You are viewing a plain text version of this content. The canonical link for it is here.
Posted to dev@httpd.apache.org by Micha Lenk <mi...@lenk.info> on 2018/05/25 16:43:47 UTC

mod_proxy_html and special characters

Hi all,

I'm currently facing an issue where the directive ProxyHTMLURLMap does 
not work. And I am not sure whether that is by design or not, and where 
I would appreciate some feedback.

Let's assume an imaginary backend server delivers a HTML page that 
contains a link like this:

<a href="http://internal/!%22%23$/">A link with special characters</a>

Please note that %22 is the double quote that needs to be encoded to not 
break the HTML, and %23 is the '#' character, which we don't want to get 
treated as anchor in this case.
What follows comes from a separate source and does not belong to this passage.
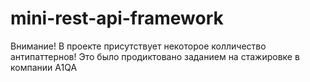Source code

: # mini-rest-api-framework

Внимание! В проекте присутствует некоторое колличество антипаттернов! Это было продиктовано заданием на стажировке в компании A1QA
So, the unencoded URL would look like this:

http://internal/!"#$/

Now, Apache configured as reverse proxy should rewrite this link to 
http://external/!"#$/ (or http://external/!%22%23$/), but not any other 
links outside the sub directory /!"#$/ (nor /!%22%23$/). An imaginary 
configuration to achieve that and to showcase the issue I am trying to 
get feedback on looks like this:

ProxyHTMLURLMap "http://internal/!\"#$/" "http://external/!\"#$/"

Please note that the double quote is only escaped here with a backslash 
to cater for the Apache configuration syntax requirements. This does not 
work, i.e. the URL in the HTML document doesn't get rewritten.

Let's try to better understand what exactly is happening here. Looking 
into the code of mod_proxy_html.c (trunk, SVN rev. 1832252), this is 
where the string comparison happens:

  524              s_from = strlen(m->from.c);
  525              if (!strncasecmp(ctx->buf, m->from.c, s_from)) {
  ...                  ... do the string replacement ...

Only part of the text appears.